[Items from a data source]
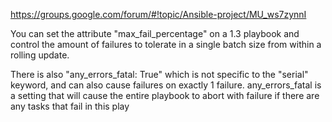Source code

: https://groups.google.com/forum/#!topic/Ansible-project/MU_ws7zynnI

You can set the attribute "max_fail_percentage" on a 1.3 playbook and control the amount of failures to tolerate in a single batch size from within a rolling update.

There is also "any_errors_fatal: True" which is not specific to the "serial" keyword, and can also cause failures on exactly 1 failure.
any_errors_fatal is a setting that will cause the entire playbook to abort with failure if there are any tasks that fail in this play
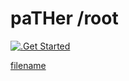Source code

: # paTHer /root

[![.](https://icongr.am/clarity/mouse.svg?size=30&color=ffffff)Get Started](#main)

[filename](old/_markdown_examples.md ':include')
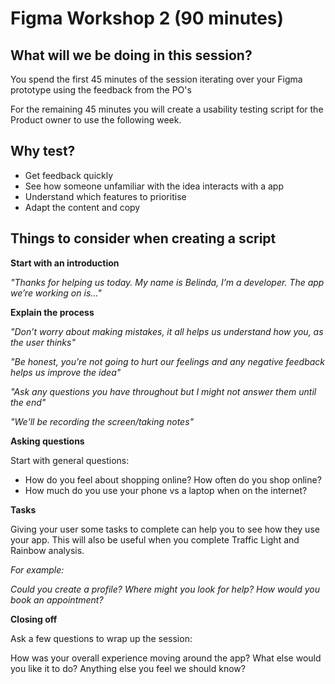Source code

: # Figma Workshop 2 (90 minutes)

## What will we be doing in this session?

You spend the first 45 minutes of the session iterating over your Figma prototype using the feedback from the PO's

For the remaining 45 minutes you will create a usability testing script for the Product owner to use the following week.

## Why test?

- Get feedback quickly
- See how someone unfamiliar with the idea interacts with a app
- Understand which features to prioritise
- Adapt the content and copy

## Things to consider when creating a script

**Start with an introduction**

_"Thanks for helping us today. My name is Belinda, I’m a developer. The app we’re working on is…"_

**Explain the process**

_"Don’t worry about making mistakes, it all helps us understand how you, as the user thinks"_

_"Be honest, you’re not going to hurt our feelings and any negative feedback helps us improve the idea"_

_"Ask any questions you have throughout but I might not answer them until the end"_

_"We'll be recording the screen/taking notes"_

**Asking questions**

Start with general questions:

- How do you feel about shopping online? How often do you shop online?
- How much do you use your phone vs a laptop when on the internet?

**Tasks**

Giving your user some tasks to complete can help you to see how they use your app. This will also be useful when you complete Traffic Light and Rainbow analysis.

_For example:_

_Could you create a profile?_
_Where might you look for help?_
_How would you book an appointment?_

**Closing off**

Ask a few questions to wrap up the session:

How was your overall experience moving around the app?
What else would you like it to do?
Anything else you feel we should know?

---

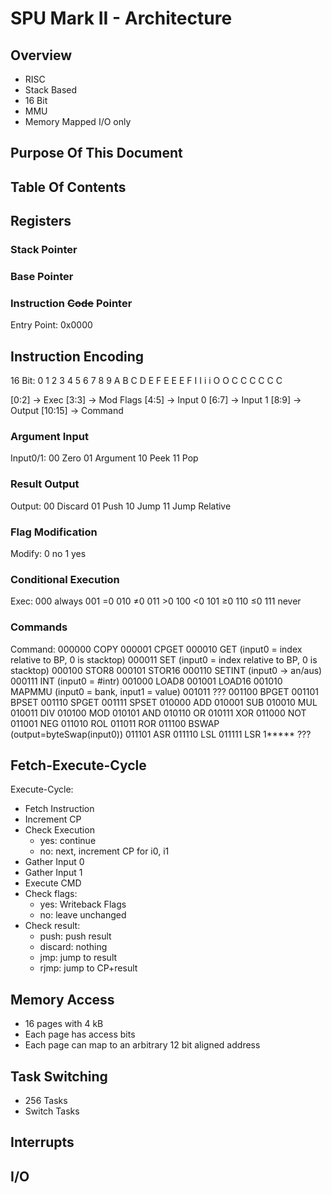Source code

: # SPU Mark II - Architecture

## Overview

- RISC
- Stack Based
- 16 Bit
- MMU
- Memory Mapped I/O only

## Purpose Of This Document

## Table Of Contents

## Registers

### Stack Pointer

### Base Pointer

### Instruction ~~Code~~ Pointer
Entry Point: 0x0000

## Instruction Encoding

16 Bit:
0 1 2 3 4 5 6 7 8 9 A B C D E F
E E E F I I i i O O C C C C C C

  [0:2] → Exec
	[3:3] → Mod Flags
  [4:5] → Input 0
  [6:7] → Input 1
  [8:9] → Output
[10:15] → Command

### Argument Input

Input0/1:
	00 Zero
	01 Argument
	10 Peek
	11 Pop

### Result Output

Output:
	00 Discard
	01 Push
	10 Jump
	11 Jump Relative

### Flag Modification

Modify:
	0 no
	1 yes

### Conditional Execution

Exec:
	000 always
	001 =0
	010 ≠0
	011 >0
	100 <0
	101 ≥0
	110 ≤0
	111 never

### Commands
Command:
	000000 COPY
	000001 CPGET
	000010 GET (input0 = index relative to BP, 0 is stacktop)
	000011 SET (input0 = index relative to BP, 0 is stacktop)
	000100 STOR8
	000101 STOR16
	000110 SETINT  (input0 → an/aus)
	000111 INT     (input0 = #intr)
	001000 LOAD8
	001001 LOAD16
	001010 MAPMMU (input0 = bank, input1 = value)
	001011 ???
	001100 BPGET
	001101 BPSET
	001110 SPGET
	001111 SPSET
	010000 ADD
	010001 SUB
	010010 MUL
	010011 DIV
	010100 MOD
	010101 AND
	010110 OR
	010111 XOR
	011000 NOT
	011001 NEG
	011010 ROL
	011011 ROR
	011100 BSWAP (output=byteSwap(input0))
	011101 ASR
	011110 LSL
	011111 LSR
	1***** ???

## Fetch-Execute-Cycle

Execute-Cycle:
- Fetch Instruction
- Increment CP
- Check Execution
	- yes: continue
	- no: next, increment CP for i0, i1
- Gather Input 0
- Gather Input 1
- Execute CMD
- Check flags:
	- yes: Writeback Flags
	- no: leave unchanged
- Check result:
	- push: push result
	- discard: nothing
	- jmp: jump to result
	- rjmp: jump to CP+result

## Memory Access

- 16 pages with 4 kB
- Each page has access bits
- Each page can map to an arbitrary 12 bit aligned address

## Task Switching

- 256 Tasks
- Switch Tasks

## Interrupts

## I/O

--

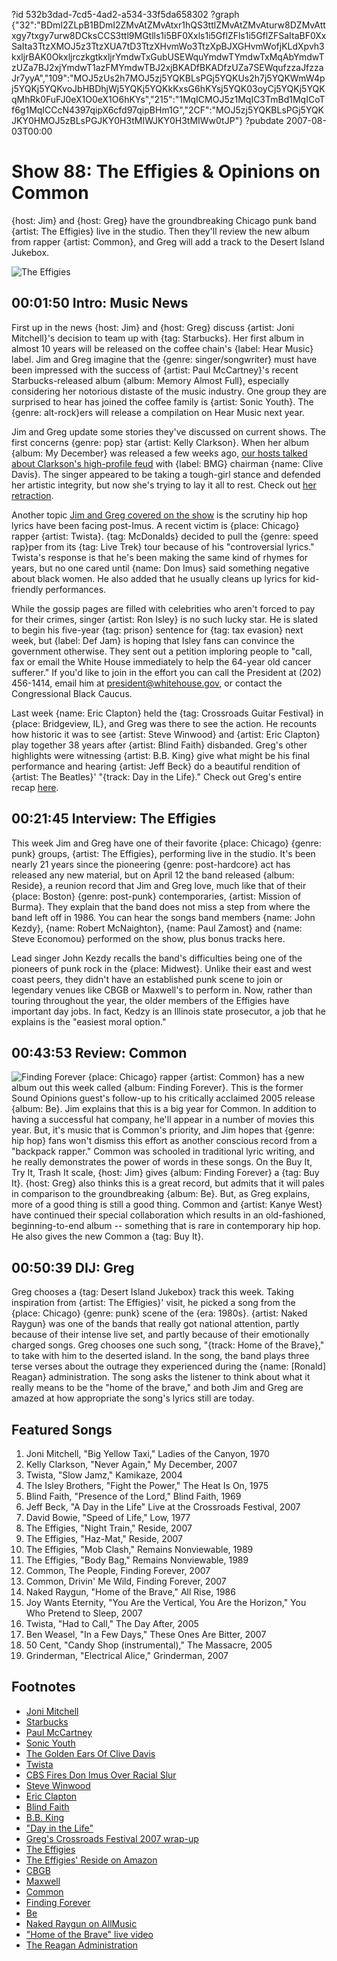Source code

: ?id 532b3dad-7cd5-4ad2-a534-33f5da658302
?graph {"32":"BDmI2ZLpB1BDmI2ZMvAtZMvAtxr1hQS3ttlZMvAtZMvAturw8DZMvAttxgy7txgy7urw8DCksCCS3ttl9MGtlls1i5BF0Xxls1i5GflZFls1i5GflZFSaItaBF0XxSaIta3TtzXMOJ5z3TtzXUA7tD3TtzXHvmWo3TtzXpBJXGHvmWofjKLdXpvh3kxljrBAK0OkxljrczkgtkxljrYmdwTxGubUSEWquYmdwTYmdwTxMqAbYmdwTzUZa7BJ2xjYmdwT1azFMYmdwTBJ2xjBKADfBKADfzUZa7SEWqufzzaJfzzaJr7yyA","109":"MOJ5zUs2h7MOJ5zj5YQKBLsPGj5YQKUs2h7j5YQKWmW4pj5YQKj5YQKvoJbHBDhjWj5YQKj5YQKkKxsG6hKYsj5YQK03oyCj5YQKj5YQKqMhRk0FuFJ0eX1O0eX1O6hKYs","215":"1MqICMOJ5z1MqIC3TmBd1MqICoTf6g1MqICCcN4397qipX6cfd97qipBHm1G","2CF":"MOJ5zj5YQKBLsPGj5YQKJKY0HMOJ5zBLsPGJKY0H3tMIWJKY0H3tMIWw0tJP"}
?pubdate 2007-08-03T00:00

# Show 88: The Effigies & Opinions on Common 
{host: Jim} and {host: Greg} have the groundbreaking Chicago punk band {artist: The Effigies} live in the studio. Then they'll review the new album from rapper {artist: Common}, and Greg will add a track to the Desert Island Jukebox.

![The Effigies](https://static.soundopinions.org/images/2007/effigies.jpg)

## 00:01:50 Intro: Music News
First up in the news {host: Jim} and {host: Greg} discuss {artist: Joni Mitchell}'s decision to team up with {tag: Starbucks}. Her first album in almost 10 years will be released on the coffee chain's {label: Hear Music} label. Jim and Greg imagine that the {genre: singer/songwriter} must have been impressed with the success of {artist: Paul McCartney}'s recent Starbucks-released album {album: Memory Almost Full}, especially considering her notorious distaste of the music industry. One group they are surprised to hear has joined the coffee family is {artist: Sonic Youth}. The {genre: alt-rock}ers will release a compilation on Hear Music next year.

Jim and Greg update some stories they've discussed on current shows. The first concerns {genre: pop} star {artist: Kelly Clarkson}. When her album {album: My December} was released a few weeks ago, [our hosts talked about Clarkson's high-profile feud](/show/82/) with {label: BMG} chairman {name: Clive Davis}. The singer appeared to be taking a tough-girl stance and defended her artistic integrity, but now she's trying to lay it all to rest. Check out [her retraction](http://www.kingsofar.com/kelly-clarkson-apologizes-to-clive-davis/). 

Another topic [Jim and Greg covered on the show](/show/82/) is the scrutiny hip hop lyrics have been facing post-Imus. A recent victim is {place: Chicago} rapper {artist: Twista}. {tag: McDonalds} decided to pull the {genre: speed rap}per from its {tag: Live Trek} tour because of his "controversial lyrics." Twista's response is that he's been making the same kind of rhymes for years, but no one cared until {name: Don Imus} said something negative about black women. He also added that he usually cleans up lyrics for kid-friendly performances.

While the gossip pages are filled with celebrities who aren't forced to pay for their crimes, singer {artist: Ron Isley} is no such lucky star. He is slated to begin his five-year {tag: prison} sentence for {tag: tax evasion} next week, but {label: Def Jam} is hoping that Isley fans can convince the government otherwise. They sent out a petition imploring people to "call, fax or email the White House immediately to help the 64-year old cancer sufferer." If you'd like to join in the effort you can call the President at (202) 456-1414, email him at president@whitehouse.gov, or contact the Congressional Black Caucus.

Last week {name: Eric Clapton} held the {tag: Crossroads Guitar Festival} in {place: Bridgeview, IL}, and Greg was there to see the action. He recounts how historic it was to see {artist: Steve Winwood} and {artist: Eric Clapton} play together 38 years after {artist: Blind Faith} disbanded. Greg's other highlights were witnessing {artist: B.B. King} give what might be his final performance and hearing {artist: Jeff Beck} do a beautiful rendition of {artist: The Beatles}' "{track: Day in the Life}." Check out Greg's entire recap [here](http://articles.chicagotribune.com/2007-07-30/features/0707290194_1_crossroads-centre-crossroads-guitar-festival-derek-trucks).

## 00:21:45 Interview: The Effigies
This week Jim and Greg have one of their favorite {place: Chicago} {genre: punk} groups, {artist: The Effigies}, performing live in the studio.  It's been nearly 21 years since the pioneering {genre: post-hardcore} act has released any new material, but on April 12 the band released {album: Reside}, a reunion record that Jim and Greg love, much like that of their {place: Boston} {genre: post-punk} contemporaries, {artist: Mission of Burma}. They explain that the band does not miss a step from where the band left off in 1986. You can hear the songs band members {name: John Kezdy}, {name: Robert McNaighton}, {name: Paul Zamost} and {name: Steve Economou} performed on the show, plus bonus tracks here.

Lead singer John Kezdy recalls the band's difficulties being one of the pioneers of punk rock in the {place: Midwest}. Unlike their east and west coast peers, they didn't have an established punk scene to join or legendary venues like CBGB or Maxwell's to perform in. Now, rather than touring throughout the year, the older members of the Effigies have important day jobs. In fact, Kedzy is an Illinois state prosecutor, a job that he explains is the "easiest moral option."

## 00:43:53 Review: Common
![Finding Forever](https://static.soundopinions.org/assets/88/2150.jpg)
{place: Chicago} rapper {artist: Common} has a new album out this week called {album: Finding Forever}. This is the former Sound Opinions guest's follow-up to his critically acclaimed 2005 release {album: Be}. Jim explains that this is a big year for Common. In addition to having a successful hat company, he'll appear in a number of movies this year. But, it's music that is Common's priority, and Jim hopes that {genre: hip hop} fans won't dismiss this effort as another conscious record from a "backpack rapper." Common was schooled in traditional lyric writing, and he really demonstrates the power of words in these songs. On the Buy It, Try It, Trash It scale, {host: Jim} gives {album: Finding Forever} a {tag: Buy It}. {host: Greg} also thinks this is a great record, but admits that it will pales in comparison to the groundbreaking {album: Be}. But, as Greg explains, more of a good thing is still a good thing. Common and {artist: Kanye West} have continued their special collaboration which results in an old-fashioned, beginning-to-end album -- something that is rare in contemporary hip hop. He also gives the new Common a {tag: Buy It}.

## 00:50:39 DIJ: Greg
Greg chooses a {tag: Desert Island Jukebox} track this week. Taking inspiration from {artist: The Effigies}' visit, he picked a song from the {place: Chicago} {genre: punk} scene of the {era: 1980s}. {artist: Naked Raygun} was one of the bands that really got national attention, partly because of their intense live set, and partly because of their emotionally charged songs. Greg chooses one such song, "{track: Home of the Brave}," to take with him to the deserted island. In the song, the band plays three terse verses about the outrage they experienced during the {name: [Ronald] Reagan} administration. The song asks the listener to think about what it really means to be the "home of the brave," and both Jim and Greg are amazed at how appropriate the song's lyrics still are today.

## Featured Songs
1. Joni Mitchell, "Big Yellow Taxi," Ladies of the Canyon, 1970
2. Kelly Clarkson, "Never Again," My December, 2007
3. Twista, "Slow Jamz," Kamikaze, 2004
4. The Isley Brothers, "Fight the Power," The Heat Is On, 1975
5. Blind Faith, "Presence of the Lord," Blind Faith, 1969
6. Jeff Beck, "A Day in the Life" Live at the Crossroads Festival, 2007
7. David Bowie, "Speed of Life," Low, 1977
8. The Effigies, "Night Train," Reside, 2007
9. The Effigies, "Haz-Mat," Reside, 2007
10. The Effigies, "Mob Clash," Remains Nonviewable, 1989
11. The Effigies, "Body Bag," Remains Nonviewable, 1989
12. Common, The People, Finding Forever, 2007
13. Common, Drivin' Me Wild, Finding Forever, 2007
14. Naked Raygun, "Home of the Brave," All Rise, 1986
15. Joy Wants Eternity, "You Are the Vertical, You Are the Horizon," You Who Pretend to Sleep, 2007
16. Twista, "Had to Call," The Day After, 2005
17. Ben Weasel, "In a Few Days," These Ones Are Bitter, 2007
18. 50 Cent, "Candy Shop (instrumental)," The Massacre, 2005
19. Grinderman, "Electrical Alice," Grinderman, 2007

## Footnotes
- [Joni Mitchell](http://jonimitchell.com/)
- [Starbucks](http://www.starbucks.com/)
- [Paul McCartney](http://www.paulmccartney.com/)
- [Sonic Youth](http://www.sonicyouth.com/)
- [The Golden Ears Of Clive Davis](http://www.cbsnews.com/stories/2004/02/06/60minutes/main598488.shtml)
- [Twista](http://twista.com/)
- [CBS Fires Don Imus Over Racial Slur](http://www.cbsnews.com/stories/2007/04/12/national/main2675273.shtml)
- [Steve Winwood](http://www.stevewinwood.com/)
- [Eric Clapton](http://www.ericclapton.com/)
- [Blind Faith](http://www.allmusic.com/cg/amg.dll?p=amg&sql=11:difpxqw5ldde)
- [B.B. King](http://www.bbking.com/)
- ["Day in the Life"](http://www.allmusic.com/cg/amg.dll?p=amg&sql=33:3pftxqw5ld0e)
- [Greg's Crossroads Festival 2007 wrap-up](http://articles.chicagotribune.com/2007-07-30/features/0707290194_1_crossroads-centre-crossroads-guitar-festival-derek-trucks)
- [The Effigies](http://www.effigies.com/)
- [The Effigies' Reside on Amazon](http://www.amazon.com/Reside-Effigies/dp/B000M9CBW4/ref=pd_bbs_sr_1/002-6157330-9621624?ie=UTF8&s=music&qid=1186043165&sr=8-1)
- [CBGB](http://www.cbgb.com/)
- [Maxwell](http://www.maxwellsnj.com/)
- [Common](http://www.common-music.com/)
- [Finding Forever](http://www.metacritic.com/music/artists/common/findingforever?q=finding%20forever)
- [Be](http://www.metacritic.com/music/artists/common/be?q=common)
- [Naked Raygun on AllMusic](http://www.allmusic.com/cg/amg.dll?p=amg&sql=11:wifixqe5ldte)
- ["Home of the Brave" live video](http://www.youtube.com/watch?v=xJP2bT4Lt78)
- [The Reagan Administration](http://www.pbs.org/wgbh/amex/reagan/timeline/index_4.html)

Exercise aim = Scan the entries above for the string "groups", and copy every line where it turns up.

Answer to this exercise =
: https://groups.google.com/forum/#!topic/Ansible-project/MU_ws7zynnI
This week Jim and Greg have one of their favorite {place: Chicago} {genre: punk} groups, {artist: The Effigies}, performing live in the studio.  It's been nearly 21 years since the pioneering {genre: post-hardcore} act has released any new material, but on April 12 the band released {album: Reside}, a reunion record that Jim and Greg love, much like that of their {place: Boston} {genre: post-punk} contemporaries, {artist: Mission of Burma}. They explain that the band does not miss a step from where the band left off in 1986. You can hear the songs band members {name: John Kezdy}, {name: Robert McNaighton}, {name: Paul Zamost} and {name: Steve Economou} performed on the show, plus bonus tracks here.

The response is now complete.